Copy each line of the records below, from the first through the one that contains "a device version", exactly as written.

* **Collected data**:

[Start of section]

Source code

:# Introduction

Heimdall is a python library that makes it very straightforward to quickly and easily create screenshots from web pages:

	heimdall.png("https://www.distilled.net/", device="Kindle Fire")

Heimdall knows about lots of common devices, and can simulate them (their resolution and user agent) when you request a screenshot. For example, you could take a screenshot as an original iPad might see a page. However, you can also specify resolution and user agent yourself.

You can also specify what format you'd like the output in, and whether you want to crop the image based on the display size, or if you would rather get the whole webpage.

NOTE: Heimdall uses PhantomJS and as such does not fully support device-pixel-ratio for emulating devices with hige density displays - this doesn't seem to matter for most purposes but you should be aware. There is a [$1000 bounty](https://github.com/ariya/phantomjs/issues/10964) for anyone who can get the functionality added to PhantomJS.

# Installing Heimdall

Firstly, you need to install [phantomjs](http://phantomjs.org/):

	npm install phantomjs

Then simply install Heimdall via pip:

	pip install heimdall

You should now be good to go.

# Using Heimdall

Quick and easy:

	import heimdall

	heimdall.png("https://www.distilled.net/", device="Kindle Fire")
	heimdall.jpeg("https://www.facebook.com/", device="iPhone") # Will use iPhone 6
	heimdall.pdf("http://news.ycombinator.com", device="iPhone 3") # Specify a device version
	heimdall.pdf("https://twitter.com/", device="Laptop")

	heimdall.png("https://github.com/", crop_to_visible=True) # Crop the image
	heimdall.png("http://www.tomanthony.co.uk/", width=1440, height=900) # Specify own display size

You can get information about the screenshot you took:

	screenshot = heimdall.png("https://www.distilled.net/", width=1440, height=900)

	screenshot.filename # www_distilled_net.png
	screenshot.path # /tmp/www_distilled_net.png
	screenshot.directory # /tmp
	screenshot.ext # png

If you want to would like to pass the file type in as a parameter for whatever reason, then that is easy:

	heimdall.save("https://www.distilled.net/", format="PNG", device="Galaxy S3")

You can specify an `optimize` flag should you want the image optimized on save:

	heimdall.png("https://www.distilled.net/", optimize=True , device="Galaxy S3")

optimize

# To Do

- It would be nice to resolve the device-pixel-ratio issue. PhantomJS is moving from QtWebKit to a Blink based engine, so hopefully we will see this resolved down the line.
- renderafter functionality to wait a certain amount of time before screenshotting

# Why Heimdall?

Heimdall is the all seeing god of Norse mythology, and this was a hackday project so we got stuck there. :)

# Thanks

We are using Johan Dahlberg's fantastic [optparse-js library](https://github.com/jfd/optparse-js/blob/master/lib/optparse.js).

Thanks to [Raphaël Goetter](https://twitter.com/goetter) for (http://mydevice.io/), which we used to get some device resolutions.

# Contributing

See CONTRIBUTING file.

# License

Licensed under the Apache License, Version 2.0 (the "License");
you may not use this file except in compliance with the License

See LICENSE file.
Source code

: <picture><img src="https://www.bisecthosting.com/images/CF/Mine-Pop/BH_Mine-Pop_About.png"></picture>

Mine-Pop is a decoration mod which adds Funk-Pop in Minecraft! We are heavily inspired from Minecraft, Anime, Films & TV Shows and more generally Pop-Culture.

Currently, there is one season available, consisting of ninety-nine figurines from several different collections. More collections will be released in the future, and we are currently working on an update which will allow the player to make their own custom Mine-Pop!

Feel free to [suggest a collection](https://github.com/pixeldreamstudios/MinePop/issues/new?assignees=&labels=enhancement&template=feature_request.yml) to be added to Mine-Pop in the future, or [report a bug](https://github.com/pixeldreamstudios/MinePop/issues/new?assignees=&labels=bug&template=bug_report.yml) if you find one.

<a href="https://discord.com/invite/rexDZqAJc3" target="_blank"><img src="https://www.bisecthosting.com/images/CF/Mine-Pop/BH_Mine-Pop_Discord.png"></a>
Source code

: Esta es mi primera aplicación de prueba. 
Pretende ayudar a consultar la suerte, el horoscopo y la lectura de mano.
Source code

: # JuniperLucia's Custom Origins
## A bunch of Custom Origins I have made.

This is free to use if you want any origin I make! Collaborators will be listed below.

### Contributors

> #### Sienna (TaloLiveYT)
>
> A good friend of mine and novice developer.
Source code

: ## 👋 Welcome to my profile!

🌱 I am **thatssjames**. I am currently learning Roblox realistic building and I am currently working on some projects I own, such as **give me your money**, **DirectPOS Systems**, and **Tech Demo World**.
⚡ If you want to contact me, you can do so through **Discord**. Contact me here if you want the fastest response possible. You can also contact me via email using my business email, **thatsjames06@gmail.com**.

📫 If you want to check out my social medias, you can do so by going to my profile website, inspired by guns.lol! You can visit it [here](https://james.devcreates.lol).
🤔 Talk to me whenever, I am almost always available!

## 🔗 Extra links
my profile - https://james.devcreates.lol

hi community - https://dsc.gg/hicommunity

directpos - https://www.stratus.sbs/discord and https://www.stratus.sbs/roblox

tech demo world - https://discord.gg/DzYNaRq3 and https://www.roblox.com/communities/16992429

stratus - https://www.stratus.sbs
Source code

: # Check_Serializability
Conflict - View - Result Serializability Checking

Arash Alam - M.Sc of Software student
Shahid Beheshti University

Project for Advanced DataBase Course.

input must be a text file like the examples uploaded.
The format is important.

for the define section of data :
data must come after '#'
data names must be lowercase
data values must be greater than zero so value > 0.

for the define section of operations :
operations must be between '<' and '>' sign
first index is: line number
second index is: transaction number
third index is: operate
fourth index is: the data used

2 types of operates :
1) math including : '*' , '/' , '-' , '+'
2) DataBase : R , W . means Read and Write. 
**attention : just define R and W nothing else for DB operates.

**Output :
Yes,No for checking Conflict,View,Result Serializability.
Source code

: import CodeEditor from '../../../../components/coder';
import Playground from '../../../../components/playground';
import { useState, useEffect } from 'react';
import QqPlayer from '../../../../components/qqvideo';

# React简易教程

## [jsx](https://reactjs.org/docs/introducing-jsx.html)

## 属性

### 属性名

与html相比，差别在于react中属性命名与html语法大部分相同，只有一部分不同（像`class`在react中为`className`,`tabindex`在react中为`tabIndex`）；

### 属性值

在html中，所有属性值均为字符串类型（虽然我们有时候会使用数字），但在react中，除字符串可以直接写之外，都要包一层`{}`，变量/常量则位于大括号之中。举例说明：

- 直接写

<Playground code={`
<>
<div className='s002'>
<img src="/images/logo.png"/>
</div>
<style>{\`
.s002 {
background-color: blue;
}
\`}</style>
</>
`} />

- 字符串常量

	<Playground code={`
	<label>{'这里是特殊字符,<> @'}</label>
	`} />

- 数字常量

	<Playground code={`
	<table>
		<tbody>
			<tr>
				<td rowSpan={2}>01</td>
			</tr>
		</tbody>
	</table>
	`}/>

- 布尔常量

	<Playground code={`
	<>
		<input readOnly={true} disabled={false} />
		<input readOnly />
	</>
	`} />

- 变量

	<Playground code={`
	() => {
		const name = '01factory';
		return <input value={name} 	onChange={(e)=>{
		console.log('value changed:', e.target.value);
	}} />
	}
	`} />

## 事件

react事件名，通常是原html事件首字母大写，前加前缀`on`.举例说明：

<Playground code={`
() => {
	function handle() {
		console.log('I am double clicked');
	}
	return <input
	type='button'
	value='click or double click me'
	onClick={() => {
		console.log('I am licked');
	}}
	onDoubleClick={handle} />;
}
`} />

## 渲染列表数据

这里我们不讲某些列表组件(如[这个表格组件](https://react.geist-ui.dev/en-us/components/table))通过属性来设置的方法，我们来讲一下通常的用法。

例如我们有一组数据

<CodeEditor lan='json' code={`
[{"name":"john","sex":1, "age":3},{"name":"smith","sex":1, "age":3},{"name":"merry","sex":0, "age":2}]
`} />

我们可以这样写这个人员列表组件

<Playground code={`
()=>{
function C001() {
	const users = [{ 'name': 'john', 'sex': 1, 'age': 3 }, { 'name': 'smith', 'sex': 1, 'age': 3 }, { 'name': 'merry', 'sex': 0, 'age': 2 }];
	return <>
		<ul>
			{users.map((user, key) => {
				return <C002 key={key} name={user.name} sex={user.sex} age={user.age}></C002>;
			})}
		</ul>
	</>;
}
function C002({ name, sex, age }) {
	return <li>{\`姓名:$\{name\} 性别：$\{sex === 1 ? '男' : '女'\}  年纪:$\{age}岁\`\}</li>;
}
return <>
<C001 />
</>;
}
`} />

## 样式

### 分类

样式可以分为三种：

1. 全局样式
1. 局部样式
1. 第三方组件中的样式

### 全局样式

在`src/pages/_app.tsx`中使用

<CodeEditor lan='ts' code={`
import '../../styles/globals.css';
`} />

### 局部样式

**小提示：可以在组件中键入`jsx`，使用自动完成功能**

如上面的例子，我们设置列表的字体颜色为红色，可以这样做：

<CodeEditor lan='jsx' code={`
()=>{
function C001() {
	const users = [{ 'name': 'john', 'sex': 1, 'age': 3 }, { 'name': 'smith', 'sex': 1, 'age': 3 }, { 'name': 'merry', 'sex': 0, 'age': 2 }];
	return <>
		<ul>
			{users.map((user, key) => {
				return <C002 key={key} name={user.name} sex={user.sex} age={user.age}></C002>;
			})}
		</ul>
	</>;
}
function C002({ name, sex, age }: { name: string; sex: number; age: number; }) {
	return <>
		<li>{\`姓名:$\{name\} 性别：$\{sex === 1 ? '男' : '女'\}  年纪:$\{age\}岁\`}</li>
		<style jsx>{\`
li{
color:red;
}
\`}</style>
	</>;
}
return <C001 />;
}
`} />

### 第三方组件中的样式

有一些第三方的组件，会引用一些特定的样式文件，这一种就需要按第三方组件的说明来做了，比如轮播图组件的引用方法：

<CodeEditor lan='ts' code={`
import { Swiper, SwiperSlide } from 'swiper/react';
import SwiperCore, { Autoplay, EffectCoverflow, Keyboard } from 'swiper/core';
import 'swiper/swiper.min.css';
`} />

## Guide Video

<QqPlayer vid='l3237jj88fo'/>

[End of section]

* **WRITTEN SOLUTION**:
Source code

:# Introduction

Heimdall is a python library that makes it very straightforward to quickly and easily create screenshots from web pages:

	heimdall.png("https://www.distilled.net/", device="Kindle Fire")

Heimdall knows about lots of common devices, and can simulate them (their resolution and user agent) when you request a screenshot. For example, you could take a screenshot as an original iPad might see a page. However, you can also specify resolution and user agent yourself.

You can also specify what format you'd like the output in, and whether you want to crop the image based on the display size, or if you would rather get the whole webpage.

NOTE: Heimdall uses PhantomJS and as such does not fully support device-pixel-ratio for emulating devices with hige density displays - this doesn't seem to matter for most purposes but you should be aware. There is a [$1000 bounty](https://github.com/ariya/phantomjs/issues/10964) for anyone who can get the functionality added to PhantomJS.

# Installing Heimdall

Firstly, you need to install [phantomjs](http://phantomjs.org/):

	npm install phantomjs

Then simply install Heimdall via pip:

	pip install heimdall

You should now be good to go.

# Using Heimdall

Quick and easy:

	import heimdall

	heimdall.png("https://www.distilled.net/", device="Kindle Fire")
	heimdall.jpeg("https://www.facebook.com/", device="iPhone") # Will use iPhone 6
	heimdall.pdf("http://news.ycombinator.com", device="iPhone 3") # Specify a device version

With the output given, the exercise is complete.